This Is Why We Never Give Up on Virtual Reality

never give up on vr

It all started in 2011, in a city that never sleeps, one of the sacred city in the world, Makkah, Saudi Arabia.

We have been living in Makkah for years. We have seen people from all around the world visit Makkah, looked at the wide smiles on their way to Masjidil Haram, caught the first tears while watching Ka’bah and the last tears before leaving Makkah.

So, we thought, “What could we give to these pilgrims, so they can always “have” Makkah in their home?”

It was 2011, one fine Friday night, and all we could think is to have a virtual tour of Makkah, especially Masjidil Haram, that people could relive at their homes. So, we did it, from the very scratch: the funding and all.

It was later called Makkah Window, launched in 2014.

Surprisingly, it got very positive reviews, brought us to the Entrepreneurship Centre of King Abdullah University of Science and Technology and got our very first seed funding, won a UNESCO award for its unique content.

In 2014, Facebook bought Oculus, and that year marked the spot we launched our company, Visual Experience, the first virtual reality company in the Gulf countries.

And, so, it went…

We did our very first project under the name of this company, partnered with Virtual Reality Laboratory at King Abdullah University of Science and Technology and Effat University.

Visual Computing Centre at KAUST

We worked on virtual reality projects for big cooperations in the Gulf Cooperation Council, such as Abu Dhabi Tourism and Culture Authority, Sabic, Samsung.

More than that, we even ranked #19 as one of the promising Saudi startups by Forbes Middle East.

We also launched the most artful VR and 360 viewer, sold at stores in Saudi Arabia.

First edition of BeThere

BeThere for Business Customization

BeThere: Renewable Energy Edition for Mishkat the Renewable Energy Center

All good things happened.

And then, it came.


The moment when we heard some companies went cold on virtual reality. Facebook shuts down its award-winning Oculus Story Studio. Intel stopped Project Alloy. It’s growing slower than expected. People start assuming virtual reality is dead. People who are working on virtual reality division might start questioning things. And, all people are wondering what’s actually happening.

Well, there’s a big difference between what’s been told in the media and what’s happened in real life.

Negative news is spread so easily, yet it doesn’t define the whole industry, even a little.

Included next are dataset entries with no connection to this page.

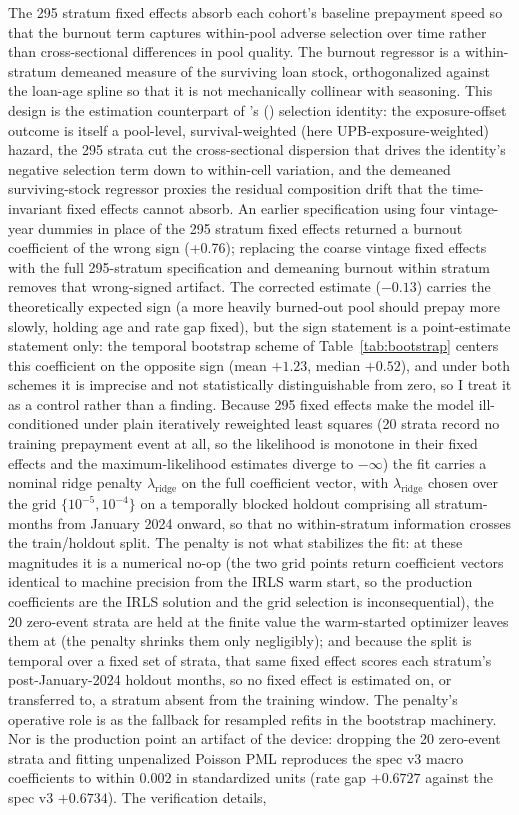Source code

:\documentclass[12pt]{article}
\newcommand{\citepos}[1]{\citeauthor{#1}'s (\citeyear{#1})}
\begin{document}
The 295 stratum fixed effects  absorb each cohort's baseline prepayment speed so that the burnout term captures within-pool adverse selection over time rather than cross-sectional differences in pool quality. The burnout regressor is a within-stratum demeaned measure of the surviving loan stock, orthogonalized against the loan-age spline so that it is not mechanically collinear with seasoning. This design is the estimation counterpart of \citepos{lesniewski2026} selection identity: the exposure-offset outcome is itself a pool-level, survival-weighted (here UPB-exposure-weighted) hazard, the 295 strata cut the cross-sectional dispersion that drives the identity's negative selection term down to within-cell variation, and the demeaned surviving-stock regressor proxies the residual composition drift that the time-invariant fixed effects cannot absorb. An earlier specification using four vintage-year dummies in place of the 295 stratum fixed effects returned a burnout coefficient of the wrong sign (+0.76); replacing the coarse vintage fixed effects with the full 295-stratum specification and demeaning burnout within stratum removes that wrong-signed artifact. The corrected estimate ($-0.13$) carries the theoretically expected sign (a more heavily burned-out pool should prepay more slowly, holding age and rate gap fixed), but the sign statement is a point-estimate statement only: the temporal bootstrap scheme of Table~\ref{tab:bootstrap} centers this coefficient on the opposite sign (mean $+1.23$, median $+0.52$), and under both schemes it is imprecise and not statistically distinguishable from zero, so I treat it as a control rather than a finding. Because 295 fixed effects make the model ill-conditioned under plain iteratively reweighted least squares (20 strata record no training prepayment event at all, so the likelihood is monotone in their fixed effects and the maximum-likelihood estimates diverge to $-\infty$) the fit carries a nominal ridge penalty $\lambda_{\mathrm{ridge}}$ on the full coefficient vector, with $\lambda_{\mathrm{ridge}}$ chosen over the grid $\{10^{-5}, 10^{-4}\}$ on a temporally blocked holdout comprising all stratum-months from January 2024 onward, so that no within-stratum information crosses the train/holdout split. The penalty is not what stabilizes the fit: at these magnitudes it is a numerical no-op (the two grid points return coefficient vectors identical to machine precision from the IRLS warm start, so the production coefficients are the IRLS solution and the grid selection is inconsequential), the 20 zero-event strata are held at the finite value the warm-started optimizer leaves them at (the penalty shrinks them only negligibly); and because the split is temporal over a fixed set of strata, that same fixed effect scores each stratum's post-January-2024 holdout months, so no fixed effect is estimated on, or transferred to, a stratum absent from the training window. The penalty's operative role is as the fallback for resampled refits in the bootstrap machinery. Nor is the production point an artifact of the device: dropping the 20 zero-event strata and fitting unpenalized Poisson PML reproduces the spec v3 macro coefficients to within $0.002$ in standardized units (rate gap $+0.6727$ against the spec v3 $+0.6734$). The verification details, 
\end{document}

In fact, here in Saudi Arabia, we’ve just done doing a virtual reality marketing campaign for a clothing brand, projecting Behind the Scene of the brand in attempt to increase customers’ trust and loyalty through a virtual tour in the factory. We have a list of scheduled meetings to introduce and propose virtual reality to some corporations.

Because one thing we all know: Virtual reality is inevitably potential in the future, but it still lacks awareness.

So, we take that responsibility. We want to be the bridge between virtual reality and businesses. Because we love seeing the exciting smiles every time our potential clients try virtual reality for the first time.

And, we love it when their eyes, after taking off the headset, sparkling and saying, “This is the future.

We also love it when they open our BeThere Book, and their eyes will spark as if they said, “I’ve never thought a book could turn into this amazing stuff.

We like it when a company approaches us and starts brainstorming about how they can blend their businesses with virtual reality because it produces unlimited creativity in this industry.

How can we let go of these things?

How can we give up on VR when…

… everyone who tried it out saying, “This is the future.”?

… we all know virtual reality is the next generation of the technology?

… we all know that all these big giant techs are working on it?

Also — even though we don’t really rely on numbers — according to the International Data Corporation, the Middle East and Africa market for augmented and virtual reality is expected to grow to $6 billion by 2020.

We won’t get that number if we stop spreading virtual reality.

We will keep becoming a leading virtual reality company that passionately introduces, proposes, blends virtual reality idea with businesses.

One day, we will be remembered for doing this.

We hope you do, too.

Never give up on VR.

It’s going to be a long road, but we will be proud, eventually.